• Rendered images with source text:
========

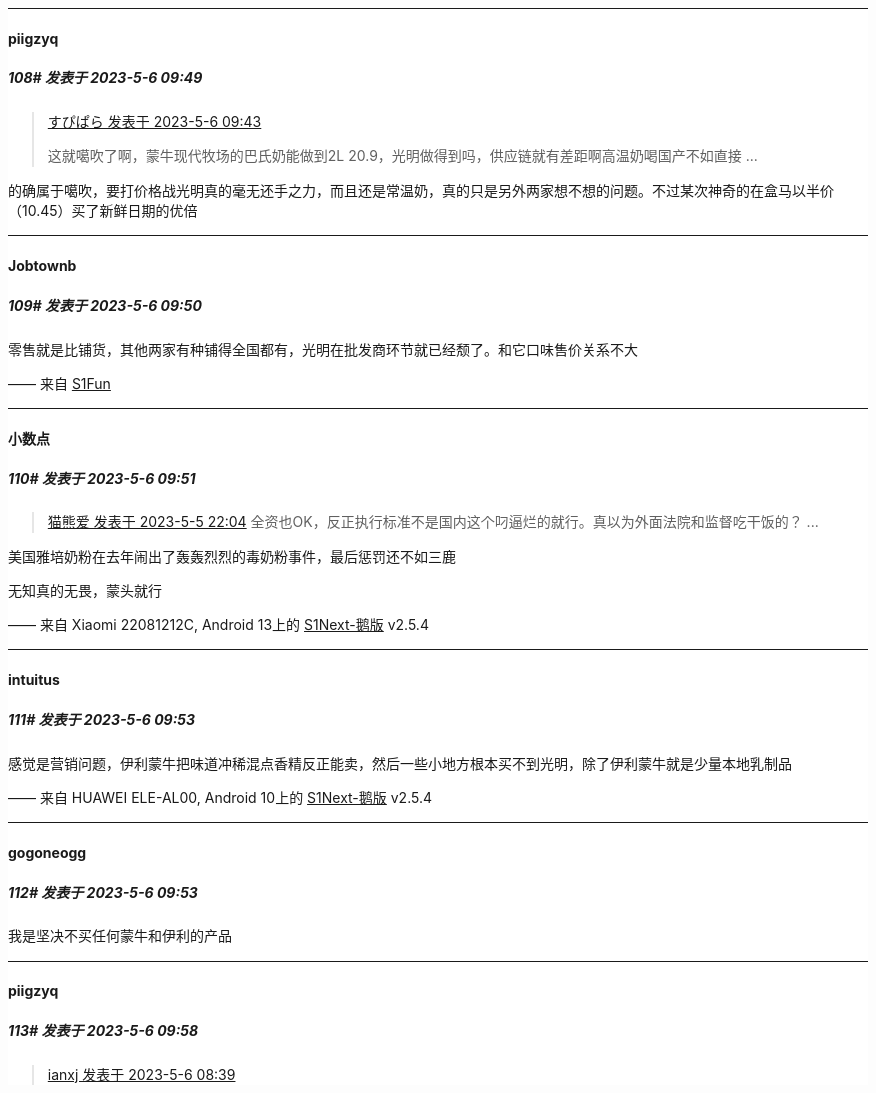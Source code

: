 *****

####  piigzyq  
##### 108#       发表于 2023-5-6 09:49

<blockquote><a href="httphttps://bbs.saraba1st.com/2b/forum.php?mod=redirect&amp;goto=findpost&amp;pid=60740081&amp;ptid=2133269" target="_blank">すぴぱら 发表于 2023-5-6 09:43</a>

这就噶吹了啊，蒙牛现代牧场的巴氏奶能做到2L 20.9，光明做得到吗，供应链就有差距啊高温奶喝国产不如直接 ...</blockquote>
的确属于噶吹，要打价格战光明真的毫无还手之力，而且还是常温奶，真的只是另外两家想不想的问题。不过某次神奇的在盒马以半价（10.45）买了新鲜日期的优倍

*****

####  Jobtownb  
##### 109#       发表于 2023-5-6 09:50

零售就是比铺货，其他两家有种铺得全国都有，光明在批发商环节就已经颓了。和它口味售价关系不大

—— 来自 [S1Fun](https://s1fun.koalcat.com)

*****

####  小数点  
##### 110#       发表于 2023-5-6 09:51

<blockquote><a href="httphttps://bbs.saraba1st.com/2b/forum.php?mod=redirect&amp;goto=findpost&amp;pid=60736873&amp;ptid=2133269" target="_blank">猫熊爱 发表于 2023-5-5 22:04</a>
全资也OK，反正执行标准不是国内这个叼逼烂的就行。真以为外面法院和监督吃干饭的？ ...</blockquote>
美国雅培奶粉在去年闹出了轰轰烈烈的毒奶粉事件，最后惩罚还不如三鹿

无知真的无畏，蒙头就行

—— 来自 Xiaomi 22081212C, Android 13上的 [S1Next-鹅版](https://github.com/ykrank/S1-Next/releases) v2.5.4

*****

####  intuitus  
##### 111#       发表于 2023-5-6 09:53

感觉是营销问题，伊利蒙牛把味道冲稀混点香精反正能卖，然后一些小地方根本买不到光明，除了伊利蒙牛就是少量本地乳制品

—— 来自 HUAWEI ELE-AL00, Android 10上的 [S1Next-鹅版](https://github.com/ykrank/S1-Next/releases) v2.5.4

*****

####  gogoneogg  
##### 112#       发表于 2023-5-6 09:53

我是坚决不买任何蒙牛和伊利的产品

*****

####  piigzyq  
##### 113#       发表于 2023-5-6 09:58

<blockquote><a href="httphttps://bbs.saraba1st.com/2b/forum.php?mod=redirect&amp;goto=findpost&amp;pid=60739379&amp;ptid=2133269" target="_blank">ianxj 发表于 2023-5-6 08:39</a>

========

• Problem details: Whenever the string "Android" occurs in a line of the entries above, copy that line.

• Finished exercise:
—— 来自 Xiaomi 22081212C, Android 13上的 [S1Next-鹅版](https://github.com/ykrank/S1-Next/releases) v2.5.4
—— 来自 HUAWEI ELE-AL00, Android 10上的 [S1Next-鹅版](https://github.com/ykrank/S1-Next/releases) v2.5.4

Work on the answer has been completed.